A história de Diego foi acompanhada nas redes sociais por fiéis de religiões afro-brasileiras. Maria Elisa Trosdorf, 29, é umbandista e ficou sabendo do ato de intolerância religiosa através de grupos do WhatsApp. Ela conta que já foi vítima de preconceitos por conta de sua religião e criticou a ação da Polícia Militar de Minas Gerais.

“Invadiram o lugar, interromperam a cerimônia, recolheram os instrumentos. Por mais que eles não tenham o conhecimento do quão sagrado era aquilo que eles estavam interrompendo, eu não consigo imaginar a polícia tendo a mesma reação com outras religiões. Por que no terreiro eles podem fazer isso?”, comenta.

Maria nunca sofreu agressão física por ser umbandista, mas diz conviver diariamente com piadas de outras pessoas. “Sempre tive orgulho de carregar minha guia e falar abertamente da minha religião, porque foi na Umbanda que minha vida começou a melhorar. Onde a cada dia eu acordo uma pessoa melhor”, explica.

Sobre o que fazer para acabar com a intolerância religiosa, Maria vê apenas uma solução. “Eu acredito que a principal ferramenta de transformação do mundo é a educação. Não devemos discutir religiões antes de aprender ética. Quando se tem ética, aprendemos a respeitar as diferenças e só assim acaba com a intolerância”, finaliza.

Andreas Chamorro, 24, está há oito anos no Candomblé de Nação Ketu, vertente popular da religião. O praticante afirma ter presenciado e sofrido casos de intolerância religiosa.

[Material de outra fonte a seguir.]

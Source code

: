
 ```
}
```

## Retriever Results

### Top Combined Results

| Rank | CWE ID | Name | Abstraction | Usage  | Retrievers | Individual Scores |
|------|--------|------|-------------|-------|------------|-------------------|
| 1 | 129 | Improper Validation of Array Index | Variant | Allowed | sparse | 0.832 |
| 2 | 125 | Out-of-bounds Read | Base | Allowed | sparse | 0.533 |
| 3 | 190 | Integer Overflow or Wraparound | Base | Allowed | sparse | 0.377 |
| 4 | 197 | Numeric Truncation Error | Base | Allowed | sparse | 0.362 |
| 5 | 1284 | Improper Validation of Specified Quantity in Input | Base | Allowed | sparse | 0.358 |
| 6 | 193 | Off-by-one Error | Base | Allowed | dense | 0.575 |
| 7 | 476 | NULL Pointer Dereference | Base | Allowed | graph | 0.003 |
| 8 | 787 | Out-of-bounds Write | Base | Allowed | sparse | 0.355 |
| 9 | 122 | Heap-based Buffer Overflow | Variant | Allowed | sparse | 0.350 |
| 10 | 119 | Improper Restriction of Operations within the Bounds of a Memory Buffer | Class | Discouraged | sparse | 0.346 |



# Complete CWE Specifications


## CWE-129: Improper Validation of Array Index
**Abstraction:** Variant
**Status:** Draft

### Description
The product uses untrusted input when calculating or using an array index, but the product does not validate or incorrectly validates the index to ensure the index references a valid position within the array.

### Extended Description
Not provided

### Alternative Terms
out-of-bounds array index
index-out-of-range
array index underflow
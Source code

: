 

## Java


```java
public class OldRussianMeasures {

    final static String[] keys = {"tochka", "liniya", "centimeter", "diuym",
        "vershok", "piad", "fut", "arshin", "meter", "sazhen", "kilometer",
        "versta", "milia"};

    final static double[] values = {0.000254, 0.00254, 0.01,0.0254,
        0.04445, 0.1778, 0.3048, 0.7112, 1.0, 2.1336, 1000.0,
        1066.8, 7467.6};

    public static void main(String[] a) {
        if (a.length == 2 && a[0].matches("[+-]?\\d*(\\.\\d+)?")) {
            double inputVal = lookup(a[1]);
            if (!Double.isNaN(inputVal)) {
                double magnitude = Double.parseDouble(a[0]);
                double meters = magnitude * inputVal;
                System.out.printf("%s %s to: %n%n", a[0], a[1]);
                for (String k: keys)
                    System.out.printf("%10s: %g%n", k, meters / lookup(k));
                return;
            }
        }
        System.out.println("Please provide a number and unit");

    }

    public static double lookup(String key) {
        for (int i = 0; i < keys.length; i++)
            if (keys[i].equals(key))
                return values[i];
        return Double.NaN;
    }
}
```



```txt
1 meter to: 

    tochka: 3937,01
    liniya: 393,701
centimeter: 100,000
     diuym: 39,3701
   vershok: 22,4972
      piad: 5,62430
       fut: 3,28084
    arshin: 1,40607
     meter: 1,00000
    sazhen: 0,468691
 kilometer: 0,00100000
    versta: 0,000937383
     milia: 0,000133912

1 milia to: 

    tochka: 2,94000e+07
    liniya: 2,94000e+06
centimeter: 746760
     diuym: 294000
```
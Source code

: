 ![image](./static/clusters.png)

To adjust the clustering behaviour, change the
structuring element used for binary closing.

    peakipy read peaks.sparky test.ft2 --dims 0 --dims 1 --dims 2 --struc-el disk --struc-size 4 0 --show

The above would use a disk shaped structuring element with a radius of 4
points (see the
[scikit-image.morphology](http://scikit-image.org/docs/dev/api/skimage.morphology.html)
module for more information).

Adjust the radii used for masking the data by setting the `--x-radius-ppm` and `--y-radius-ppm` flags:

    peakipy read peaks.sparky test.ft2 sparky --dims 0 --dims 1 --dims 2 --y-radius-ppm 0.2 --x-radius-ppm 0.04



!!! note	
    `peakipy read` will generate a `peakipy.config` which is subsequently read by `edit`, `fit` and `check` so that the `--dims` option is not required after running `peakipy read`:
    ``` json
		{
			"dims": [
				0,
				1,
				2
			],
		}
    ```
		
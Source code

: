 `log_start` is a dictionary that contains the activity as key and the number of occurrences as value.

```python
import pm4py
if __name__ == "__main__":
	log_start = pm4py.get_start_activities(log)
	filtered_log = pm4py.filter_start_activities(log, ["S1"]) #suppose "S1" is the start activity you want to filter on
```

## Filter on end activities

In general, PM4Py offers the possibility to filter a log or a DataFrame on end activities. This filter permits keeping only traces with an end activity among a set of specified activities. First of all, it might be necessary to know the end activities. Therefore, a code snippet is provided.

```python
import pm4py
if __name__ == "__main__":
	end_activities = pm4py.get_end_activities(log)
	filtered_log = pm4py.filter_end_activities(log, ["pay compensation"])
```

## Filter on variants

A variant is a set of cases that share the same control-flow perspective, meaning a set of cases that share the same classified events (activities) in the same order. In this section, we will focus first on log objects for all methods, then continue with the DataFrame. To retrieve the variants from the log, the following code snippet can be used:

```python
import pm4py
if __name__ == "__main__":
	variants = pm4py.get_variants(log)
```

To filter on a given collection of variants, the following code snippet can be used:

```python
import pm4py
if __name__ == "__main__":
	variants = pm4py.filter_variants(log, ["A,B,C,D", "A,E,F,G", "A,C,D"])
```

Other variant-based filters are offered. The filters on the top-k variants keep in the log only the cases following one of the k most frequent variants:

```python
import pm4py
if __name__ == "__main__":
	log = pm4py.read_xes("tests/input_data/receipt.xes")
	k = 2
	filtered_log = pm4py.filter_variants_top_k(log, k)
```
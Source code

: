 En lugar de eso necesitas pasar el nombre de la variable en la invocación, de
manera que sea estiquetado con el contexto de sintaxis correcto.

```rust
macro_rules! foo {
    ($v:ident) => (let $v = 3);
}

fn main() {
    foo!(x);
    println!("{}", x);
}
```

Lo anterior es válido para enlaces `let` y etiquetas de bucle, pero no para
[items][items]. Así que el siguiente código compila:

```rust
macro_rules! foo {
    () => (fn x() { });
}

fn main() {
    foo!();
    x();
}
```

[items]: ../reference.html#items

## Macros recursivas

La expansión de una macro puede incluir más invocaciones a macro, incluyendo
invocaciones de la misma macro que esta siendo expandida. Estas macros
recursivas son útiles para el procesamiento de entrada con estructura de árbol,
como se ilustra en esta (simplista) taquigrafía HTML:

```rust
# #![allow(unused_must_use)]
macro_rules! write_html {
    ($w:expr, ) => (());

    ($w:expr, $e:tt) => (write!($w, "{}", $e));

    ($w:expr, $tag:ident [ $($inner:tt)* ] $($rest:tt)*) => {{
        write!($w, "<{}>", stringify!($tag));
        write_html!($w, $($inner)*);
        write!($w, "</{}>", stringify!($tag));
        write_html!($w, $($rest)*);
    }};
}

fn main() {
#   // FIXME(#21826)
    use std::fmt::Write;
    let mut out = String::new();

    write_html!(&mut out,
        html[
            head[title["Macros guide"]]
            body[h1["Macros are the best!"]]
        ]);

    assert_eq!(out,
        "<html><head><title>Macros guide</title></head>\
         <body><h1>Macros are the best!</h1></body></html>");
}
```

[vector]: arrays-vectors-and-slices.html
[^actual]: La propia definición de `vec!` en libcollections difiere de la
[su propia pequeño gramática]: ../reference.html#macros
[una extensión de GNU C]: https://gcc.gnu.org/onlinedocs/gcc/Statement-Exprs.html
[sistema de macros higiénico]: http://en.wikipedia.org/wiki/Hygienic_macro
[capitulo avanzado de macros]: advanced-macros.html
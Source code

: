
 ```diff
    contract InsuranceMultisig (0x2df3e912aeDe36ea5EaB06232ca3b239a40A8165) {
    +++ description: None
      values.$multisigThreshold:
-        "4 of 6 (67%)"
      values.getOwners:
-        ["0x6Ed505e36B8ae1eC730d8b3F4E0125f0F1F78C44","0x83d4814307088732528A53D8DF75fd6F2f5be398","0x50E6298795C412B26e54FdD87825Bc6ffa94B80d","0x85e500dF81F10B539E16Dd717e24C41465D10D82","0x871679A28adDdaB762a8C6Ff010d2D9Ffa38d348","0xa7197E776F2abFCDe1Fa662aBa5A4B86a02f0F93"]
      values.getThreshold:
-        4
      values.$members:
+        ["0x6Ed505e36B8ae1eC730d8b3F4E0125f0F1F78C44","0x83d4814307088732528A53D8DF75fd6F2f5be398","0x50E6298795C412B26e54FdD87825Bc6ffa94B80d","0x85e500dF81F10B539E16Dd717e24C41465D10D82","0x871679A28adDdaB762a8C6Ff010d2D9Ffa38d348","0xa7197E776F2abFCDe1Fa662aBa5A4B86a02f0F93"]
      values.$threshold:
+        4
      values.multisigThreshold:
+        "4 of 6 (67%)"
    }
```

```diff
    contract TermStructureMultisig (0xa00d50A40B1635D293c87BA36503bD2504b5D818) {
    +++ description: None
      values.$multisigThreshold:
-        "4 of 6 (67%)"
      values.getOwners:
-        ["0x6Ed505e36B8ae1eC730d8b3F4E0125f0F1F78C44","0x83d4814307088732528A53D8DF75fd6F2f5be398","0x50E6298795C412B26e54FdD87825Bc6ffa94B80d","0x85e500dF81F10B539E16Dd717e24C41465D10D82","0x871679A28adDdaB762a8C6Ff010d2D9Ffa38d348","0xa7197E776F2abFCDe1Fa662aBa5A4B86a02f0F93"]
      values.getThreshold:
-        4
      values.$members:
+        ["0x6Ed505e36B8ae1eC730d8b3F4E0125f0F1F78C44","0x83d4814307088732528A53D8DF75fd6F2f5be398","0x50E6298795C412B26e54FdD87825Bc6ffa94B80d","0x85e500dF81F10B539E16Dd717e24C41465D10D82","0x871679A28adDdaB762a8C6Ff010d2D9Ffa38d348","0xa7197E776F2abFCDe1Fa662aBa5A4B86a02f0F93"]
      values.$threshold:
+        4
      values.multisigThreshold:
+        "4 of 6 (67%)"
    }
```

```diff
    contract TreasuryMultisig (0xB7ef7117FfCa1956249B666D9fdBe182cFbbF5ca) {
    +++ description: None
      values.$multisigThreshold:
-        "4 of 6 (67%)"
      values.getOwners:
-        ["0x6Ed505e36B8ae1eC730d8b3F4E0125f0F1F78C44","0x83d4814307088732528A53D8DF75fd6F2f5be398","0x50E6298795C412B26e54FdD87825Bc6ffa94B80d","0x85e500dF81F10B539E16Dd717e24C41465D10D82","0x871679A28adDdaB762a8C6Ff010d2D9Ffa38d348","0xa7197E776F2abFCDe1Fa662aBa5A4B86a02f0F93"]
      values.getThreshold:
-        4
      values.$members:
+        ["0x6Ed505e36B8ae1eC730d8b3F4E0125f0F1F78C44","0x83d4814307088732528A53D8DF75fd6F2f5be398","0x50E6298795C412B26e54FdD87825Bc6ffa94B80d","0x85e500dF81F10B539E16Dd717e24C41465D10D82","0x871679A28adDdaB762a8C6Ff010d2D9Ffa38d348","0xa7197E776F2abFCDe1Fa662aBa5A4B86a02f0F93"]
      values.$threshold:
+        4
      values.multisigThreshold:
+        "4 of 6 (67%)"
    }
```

Chamorro chama a atenção para a forma como candomblecistas são julgados na sociedade por suas vestimentas e instrumentos litúrgicos. Olhares desconfiados e sussurros em grupos de amigos não o surpreendem mais.

“Um dia, eu e mais duas filhas de santo tivemos que ir urgentemente ao mercado para comprar azeite. Vestíamos branco e fios de contas no  pescoço. Nisso, chegando lá, o segurança do mercado não parava de seguir a gente por todo o estabelecimento”.

Andreas Chamorro, 24, Candomblé de Nação Ketu

Chamorro mudou de casa no ano passado devido a atos intolerantes dos próprios vizinhos, que elaboraram um abaixo-assinado para que o candomblecista saísse do local. “Como eu me vejo sendo visto perante a sociedade é assustador”, desabafa o praticante, que teme ser agredido fisicamente e não vê um desfecho próximo desta onda de preconceitos.

Joaquim Tavares, 32,  explica que já sofreu intolerância religiosa de pessoas do seu trabalho. Para ele, o diálogo é fundamental para acabar com os preconceitos. “Hora ou outra entre demais pessoas sempre ouvia piadinhas pejorativas sobre minha religião. Devemos compreender que cada um cultua e adora qual ‘Deus ou Deuses’ lhe convir”, sugere.